There’s a simple reason for that, according to gospel scholar Anthony Heilbut, author of The Gospel Sound: Good News and Bad Times. Many people are leery of gospel, he says, because of religion. “It’s a big barrier. I know that, for example, when I was young, all the folkies, the Newport people, were fond of certain gospel recordings,” he says. “But they treated them as this quaint, almost campy material. But as a group, they were more interested in gospel than any pop music fans I’ve encountered.”
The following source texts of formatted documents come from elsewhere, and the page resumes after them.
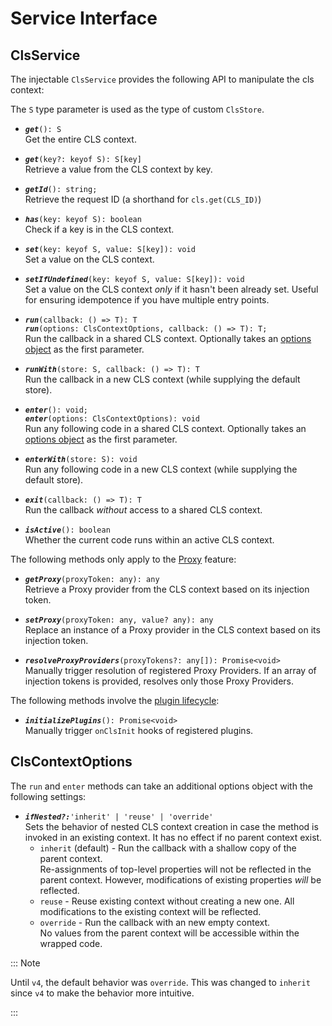 # Service Interface

## ClsService

The injectable `ClsService` provides the following API to manipulate the cls context:

The `S` type parameter is used as the type of custom `ClsStore`.

-   **_`get`_**`(): S`  
    Get the entire CLS context.

-   **_`get`_**`(key?: keyof S): S[key]`  
    Retrieve a value from the CLS context by key.

-   **_`getId`_**`(): string;`  
    Retrieve the request ID (a shorthand for `cls.get(CLS_ID)`)

-   **_`has`_**`(key: keyof S): boolean`  
    Check if a key is in the CLS context.

-   **_`set`_**`(key: keyof S, value: S[key]): void`  
    Set a value on the CLS context.

-   **_`setIfUndefined`_**`(key: keyof S, value: S[key]): void`  
    Set a value on the CLS context _only_ if it hasn't been already set. Useful for ensuring idempotence if you have multiple entry points.

-   **_`run`_**`(callback: () => T): T`  
    **_`run`_**`(options: ClsContextOptions, callback: () => T): T;`  
    Run the callback in a shared CLS context. Optionally takes an [options object](#clscontextoptions) as the first parameter.

-   **_`runWith`_**`(store: S, callback: () => T): T`  
    Run the callback in a new CLS context (while supplying the default store).

-   **_`enter`_**`(): void;`  
    **_`enter`_**`(options: ClsContextOptions): void`  
    Run any following code in a shared CLS context. Optionally takes an [options object](#clscontextoptions) as the first parameter.

-   **_`enterWith`_**`(store: S): void`  
    Run any following code in a new CLS context (while supplying the default store).

-   **_`exit`_**`(callback: () => T): T`  
    Run the callback _without_ access to a shared CLS context.

-   **_`isActive`_**`(): boolean`  
    Whether the current code runs within an active CLS context.

The following methods only apply to the [Proxy](../03_features-and-use-cases/06_proxy-providers.md) feature:

-   **_`getProxy`_**`(proxyToken: any): any`  
    Retrieve a Proxy provider from the CLS context based on its injection token.

-   **_`setProxy`_**`(proxyToken: any, value? any): any`  
    Replace an instance of a Proxy provider in the CLS context based on its injection token.

-   **_`resolveProxyProviders`_**`(proxyTokens?: any[]): Promise<void>`  
    Manually trigger resolution of registered Proxy Providers. If an array of injection tokens is provided, resolves only those Proxy Providers.

The following methods involve the [plugin lifecycle](../06_plugins/02_plugin-api.md):

-   **_`initializePlugins`_**`(): Promise<void>`  
    Manually trigger `onClsInit` hooks of registered plugins.

## ClsContextOptions

The `run` and `enter` methods can take an additional options object with the following settings:

-   **_`ifNested?:`_**`'inherit' | 'reuse' | 'override'`  
    Sets the behavior of nested CLS context creation in case the method is invoked in an existing context. It has no effect if no parent context exist.
    -   `inherit` (default) - Run the callback with a shallow copy of the parent context.  
        Re-assignments of top-level properties will not be reflected in the parent context. However, modifications of existing properties _will_ be reflected.
    -   `reuse` - Reuse existing context without creating a new one. All modifications to the
        existing context will be reflected.
    -   `override` - Run the callback with an new empty context.  
        No values from the parent context will be accessible within the wrapped code.

::: Note

Until `v4`, the default behavior was `override`. This was changed to `inherit` since `v4` to make the behavior more intuitive.

:::
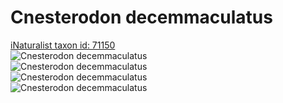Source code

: 
Cnesterodon decemmaculatus
==========================
  
[iNaturalist taxon id: 71150](https://www.inaturalist.org/taxa/71150)  
![Cnesterodon decemmaculatus](https://inaturalist-open-data.s3.amazonaws.com/photos/207451276/medium.jpeg)  
![Cnesterodon decemmaculatus](https://inaturalist-open-data.s3.amazonaws.com/photos/207451323/medium.jpeg)  
![Cnesterodon decemmaculatus](https://inaturalist-open-data.s3.amazonaws.com/photos/207451276/medium.jpeg)  
![Cnesterodon decemmaculatus](https://inaturalist-open-data.s3.amazonaws.com/photos/207451323/medium.jpeg)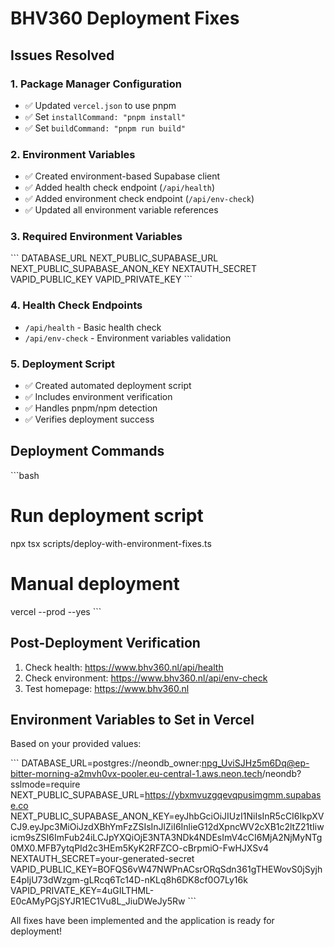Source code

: # BHV360 Deployment Fixes

## Issues Resolved

### 1. Package Manager Configuration
- ✅ Updated `vercel.json` to use pnpm
- ✅ Set `installCommand: "pnpm install"`
- ✅ Set `buildCommand: "pnpm run build"`

### 2. Environment Variables
- ✅ Created environment-based Supabase client
- ✅ Added health check endpoint (`/api/health`)
- ✅ Added environment check endpoint (`/api/env-check`)
- ✅ Updated all environment variable references

### 3. Required Environment Variables
\`\`\`
DATABASE_URL
NEXT_PUBLIC_SUPABASE_URL
NEXT_PUBLIC_SUPABASE_ANON_KEY
NEXTAUTH_SECRET
VAPID_PUBLIC_KEY
VAPID_PRIVATE_KEY
\`\`\`

### 4. Health Check Endpoints
- `/api/health` - Basic health check
- `/api/env-check` - Environment variables validation

### 5. Deployment Script
- ✅ Created automated deployment script
- ✅ Includes environment verification
- ✅ Handles pnpm/npm detection
- ✅ Verifies deployment success

## Deployment Commands

\`\`\`bash
# Run deployment script
npx tsx scripts/deploy-with-environment-fixes.ts

# Manual deployment
vercel --prod --yes
\`\`\`

## Post-Deployment Verification

1. Check health: https://www.bhv360.nl/api/health
2. Check environment: https://www.bhv360.nl/api/env-check
3. Test homepage: https://www.bhv360.nl

## Environment Variables to Set in Vercel

Based on your provided values:

\`\`\`
DATABASE_URL=postgres://neondb_owner:npg_UviSJHz5m6Dq@ep-bitter-morning-a2mvh0vx-pooler.eu-central-1.aws.neon.tech/neondb?sslmode=require
NEXT_PUBLIC_SUPABASE_URL=https://ybxmvuzgqevqpusimgmm.supabase.co
NEXT_PUBLIC_SUPABASE_ANON_KEY=eyJhbGciOiJIUzI1NiIsInR5cCI6IkpXVCJ9.eyJpc3MiOiJzdXBhYmFzZSIsInJlZiI6InlieG12dXpncWV2cXB1c2ltZ21tIiwicm9sZSI6ImFub24iLCJpYXQiOjE3NTA3NDk4NDEsImV4cCI6MjA2NjMyNTg0MX0.MFB7ytqPId2c3HEm5KyK2RFZCO-cBrpmiO-FwHJXSv4
NEXTAUTH_SECRET=your-generated-secret
VAPID_PUBLIC_KEY=BOFQS6vW47NWPnACsrORqSdn361gTHEWovS0jSyjhE4pIjU73dWzgm-gLRcq6Tc14D-nKLq8h6DK8cf0O7Ly16k
VAPID_PRIVATE_KEY=4uGILTHML-E0cAMyPGjSYJR1EC1Vu8L_JiuDWeJy5Rw
\`\`\`

All fixes have been implemented and the application is ready for deployment!
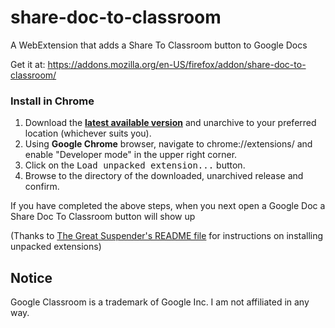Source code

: # share-doc-to-classroom
A WebExtension that adds a Share To Classroom button to Google Docs

Get it at: https://addons.mozilla.org/en-US/firefox/addon/share-doc-to-classroom/

### Install in Chrome

1. Download the **[latest available version](https://github.com/technikodev/share-doc-to-classroom/releases)** and unarchive to your preferred location (whichever suits you).
2. Using **Google Chrome** browser, navigate to chrome://extensions/ and enable "Developer mode" in the upper right corner.
3. Click on the <kbd>Load unpacked extension...</kbd> button.
4. Browse to the directory of the downloaded, unarchived release and confirm.

If you have completed the above steps, when you next open a Google Doc a Share Doc To Classroom button will show up

(Thanks to [The Great Suspender's README file](https://github.com/deanoemcke/thegreatsuspender/blob/master/README.md) for instructions on installing unpacked extensions)

## Notice
Google Classroom is a trademark of Google Inc. I am not affiliated in any way.
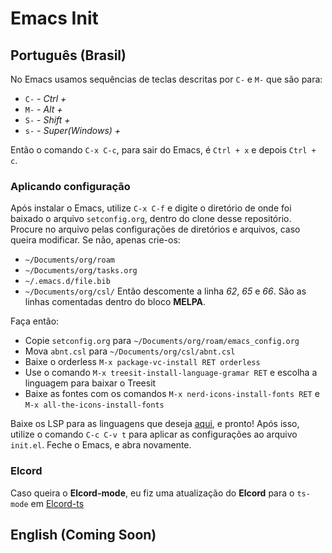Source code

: # Emacs Init
## Português (Brasil)
No Emacs usamos sequências de teclas descritas por `C-` e `M-` que são para:
* `C-` - _Ctrl +_
* `M-` - _Alt +_ 
* `S-` - _Shift +_
* `s-` - _Super(Windows) +_

Então o comando `C-x C-c`, para sair do Emacs, é `Ctrl + x` e depois `Ctrl + c`.

### Aplicando configuração
Após instalar o Emacs, utilize `C-x C-f` e digite o diretório de onde foi baixado o arquivo `setconfig.org`, dentro do clone desse repositório. Procure no arquivo pelas configurações de diretórios e arquivos, caso queira modificar. Se não, apenas crie-os:
* `~/Documents/org/roam`
* `~/Documents/org/tasks.org`
* `~/.emacs.d/file.bib`
* `~/Documents/org/csl/`
Então descomente a linha *62*, *65* e *66*. São as linhas comentadas dentro do bloco **MELPA**. 

Faça então:
* Copie `setconfig.org` para `~/Documents/org/roam/emacs_config.org`
* Mova `abnt.csl` para `~/Documents/org/csl/abnt.csl`
* Baixe o orderless `M-x package-vc-install RET orderless`
* Use o comando `M-x treesit-install-language-gramar RET` e escolha a linguagem para baixar o Treesit
* Baixe as fontes com os comandos `M-x nerd-icons-install-fonts RET` e `M-x all-the-icons-install-fonts`

Baixe os LSP para as linguagens que deseja [aqui](https://github.com/joaotavora/eglot?tab=readme-ov-file#connecting-to-a-server), e pronto! Após isso, utilize o comando `C-c C-v t` para aplicar as configurações ao arquivo `init.el`. Feche o Emacs, e abra novamente.

### Elcord
Caso queira o **Elcord-mode**, eu fiz uma atualização do **Elcord** para o `ts-mode` em [Elcord-ts](https://github.com/rahvax/elcord-ts)

## English (Coming Soon)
Being cut off from the mainstream meant that gospel singers struggled to get by, touring incessantly from church to church for fees their secular brethren would have laughed at. But that isolation encouraged stylistic innovation and adventurousness. “Gospel voices aren’t quite pop voices,” Heilbut says. “Aretha was the one gospel singer who really made it, and there are many gospel women who do more outrageous singing. Aretha didn’t growl much, she didn’t scream much—there’s no comparison to the way Inez Andrews would shriek. And many gospel men wanted to be sopranos; they didn’t want to be falsettos, but to actually sing in a soprano range.”  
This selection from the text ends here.